_Extracted data_.
------
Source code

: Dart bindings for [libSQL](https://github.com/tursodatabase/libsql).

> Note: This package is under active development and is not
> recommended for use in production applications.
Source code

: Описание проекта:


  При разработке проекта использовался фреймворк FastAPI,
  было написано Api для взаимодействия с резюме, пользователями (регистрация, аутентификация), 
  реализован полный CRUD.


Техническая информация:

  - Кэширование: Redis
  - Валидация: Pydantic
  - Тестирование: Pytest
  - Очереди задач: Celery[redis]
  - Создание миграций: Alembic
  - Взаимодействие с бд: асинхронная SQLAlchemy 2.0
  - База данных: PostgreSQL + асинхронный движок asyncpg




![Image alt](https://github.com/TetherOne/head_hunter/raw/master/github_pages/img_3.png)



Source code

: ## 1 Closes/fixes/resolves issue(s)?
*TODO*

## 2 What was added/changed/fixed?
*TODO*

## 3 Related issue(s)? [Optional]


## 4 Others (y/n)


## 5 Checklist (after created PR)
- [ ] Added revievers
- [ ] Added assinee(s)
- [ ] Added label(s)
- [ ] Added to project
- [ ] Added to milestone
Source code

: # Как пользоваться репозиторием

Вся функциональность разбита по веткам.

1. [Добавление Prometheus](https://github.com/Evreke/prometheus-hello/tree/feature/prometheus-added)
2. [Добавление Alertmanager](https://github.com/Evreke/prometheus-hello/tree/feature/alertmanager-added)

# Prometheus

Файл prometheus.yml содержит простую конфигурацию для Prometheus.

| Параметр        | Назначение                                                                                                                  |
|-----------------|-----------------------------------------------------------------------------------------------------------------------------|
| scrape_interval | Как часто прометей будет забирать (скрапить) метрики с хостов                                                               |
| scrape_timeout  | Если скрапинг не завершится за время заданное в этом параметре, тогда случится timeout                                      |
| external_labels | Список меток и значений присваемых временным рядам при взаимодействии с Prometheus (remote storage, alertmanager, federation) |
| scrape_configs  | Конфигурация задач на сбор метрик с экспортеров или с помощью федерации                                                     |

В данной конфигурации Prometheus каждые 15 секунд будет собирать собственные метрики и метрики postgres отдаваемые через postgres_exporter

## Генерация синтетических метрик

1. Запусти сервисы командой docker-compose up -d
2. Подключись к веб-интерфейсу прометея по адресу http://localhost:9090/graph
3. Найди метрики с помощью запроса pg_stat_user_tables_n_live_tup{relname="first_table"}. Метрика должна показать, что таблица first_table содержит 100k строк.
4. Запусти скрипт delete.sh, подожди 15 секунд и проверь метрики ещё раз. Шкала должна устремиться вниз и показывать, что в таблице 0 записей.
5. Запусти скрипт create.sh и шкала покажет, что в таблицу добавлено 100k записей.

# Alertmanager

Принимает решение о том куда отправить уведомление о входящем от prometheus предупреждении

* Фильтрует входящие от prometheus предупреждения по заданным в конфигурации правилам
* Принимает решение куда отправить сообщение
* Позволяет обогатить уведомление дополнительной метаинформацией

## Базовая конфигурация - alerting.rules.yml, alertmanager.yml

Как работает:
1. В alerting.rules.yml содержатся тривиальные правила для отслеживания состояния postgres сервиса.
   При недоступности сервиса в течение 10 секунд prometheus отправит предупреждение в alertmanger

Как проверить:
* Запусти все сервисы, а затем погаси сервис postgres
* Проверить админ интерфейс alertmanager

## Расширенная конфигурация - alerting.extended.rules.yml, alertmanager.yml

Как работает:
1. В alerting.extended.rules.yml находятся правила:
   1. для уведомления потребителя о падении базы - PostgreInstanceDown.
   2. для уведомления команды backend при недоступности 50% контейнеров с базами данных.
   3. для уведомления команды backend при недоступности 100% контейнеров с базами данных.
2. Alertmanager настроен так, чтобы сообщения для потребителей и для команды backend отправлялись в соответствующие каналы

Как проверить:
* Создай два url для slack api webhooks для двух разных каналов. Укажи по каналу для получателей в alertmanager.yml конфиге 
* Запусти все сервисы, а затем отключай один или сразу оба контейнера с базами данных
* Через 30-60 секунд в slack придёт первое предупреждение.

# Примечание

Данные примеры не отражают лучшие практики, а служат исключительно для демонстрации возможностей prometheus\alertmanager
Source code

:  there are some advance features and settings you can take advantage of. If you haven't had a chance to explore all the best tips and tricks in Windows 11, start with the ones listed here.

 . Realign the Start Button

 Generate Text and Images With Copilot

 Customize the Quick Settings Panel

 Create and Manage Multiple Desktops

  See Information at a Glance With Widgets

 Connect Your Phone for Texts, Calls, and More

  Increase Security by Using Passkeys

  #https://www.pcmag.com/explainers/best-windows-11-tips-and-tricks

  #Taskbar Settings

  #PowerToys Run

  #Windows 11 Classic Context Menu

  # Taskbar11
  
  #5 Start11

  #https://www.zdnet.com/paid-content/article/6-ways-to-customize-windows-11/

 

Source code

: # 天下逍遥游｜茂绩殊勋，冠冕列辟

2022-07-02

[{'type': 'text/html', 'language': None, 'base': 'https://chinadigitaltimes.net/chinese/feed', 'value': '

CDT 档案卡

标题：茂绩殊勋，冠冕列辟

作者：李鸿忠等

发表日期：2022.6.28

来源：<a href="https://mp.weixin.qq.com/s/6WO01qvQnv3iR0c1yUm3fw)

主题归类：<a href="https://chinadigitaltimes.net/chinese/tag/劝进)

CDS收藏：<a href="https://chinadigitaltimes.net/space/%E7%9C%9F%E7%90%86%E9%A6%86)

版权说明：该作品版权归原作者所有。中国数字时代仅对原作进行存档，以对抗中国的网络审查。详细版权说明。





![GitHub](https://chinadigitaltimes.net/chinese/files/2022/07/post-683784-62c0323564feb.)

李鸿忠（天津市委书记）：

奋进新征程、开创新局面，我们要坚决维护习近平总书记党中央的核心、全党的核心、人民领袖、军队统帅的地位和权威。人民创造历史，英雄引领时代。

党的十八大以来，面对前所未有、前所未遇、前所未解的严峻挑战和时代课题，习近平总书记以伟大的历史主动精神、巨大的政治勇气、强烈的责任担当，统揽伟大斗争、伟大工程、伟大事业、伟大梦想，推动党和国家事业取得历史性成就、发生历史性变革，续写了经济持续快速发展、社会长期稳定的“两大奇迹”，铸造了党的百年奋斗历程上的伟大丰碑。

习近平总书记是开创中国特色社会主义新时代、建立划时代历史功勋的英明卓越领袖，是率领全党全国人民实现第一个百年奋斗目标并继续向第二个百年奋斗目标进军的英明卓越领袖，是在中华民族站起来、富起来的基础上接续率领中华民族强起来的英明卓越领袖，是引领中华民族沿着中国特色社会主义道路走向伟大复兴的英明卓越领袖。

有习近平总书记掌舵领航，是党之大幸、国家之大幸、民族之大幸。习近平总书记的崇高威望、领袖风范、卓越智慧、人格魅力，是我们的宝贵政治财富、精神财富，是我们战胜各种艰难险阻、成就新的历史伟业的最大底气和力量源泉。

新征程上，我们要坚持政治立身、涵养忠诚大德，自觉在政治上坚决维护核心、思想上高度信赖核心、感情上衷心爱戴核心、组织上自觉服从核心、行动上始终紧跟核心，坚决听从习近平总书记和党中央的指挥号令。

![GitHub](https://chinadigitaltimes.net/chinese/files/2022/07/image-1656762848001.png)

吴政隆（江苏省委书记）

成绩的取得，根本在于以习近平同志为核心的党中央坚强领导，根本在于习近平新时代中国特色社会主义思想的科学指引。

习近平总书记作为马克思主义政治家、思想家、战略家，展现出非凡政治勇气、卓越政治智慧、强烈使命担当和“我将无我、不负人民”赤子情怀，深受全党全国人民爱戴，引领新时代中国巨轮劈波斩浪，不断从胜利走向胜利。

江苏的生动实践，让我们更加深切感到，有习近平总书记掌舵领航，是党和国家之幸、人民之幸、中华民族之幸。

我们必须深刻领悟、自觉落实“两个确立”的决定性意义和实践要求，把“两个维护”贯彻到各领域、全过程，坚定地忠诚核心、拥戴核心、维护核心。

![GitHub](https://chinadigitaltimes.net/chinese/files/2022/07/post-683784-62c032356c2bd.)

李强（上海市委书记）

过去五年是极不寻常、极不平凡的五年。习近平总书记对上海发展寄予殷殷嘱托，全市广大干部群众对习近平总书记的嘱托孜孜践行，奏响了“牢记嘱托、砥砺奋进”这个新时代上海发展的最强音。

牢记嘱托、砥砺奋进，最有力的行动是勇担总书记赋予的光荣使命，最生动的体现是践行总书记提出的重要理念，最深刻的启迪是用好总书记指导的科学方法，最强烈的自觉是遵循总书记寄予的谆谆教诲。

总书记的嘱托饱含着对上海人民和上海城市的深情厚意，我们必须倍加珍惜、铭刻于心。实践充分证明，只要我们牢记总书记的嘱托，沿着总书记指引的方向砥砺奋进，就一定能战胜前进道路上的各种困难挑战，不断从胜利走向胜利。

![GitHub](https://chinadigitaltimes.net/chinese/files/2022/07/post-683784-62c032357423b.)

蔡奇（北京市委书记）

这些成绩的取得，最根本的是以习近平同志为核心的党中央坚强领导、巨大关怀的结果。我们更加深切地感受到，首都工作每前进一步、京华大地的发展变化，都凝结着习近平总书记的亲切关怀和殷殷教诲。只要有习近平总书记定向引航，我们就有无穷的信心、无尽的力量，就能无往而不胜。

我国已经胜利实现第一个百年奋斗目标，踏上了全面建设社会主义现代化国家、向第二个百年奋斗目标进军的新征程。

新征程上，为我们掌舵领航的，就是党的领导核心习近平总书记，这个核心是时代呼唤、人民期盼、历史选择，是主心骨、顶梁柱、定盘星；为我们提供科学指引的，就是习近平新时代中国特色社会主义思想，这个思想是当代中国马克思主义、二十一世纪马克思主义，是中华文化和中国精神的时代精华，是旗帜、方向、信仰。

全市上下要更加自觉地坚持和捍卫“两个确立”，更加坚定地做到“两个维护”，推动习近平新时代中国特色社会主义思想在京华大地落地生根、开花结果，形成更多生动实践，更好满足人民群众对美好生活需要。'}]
------
_Exercise prompt_.
Search the material above for "issue". Pull out each line where it shows up.

_Answer to this problem_.
: ## 1 Closes/fixes/resolves issue(s)?
## 3 Related issue(s)? [Optional]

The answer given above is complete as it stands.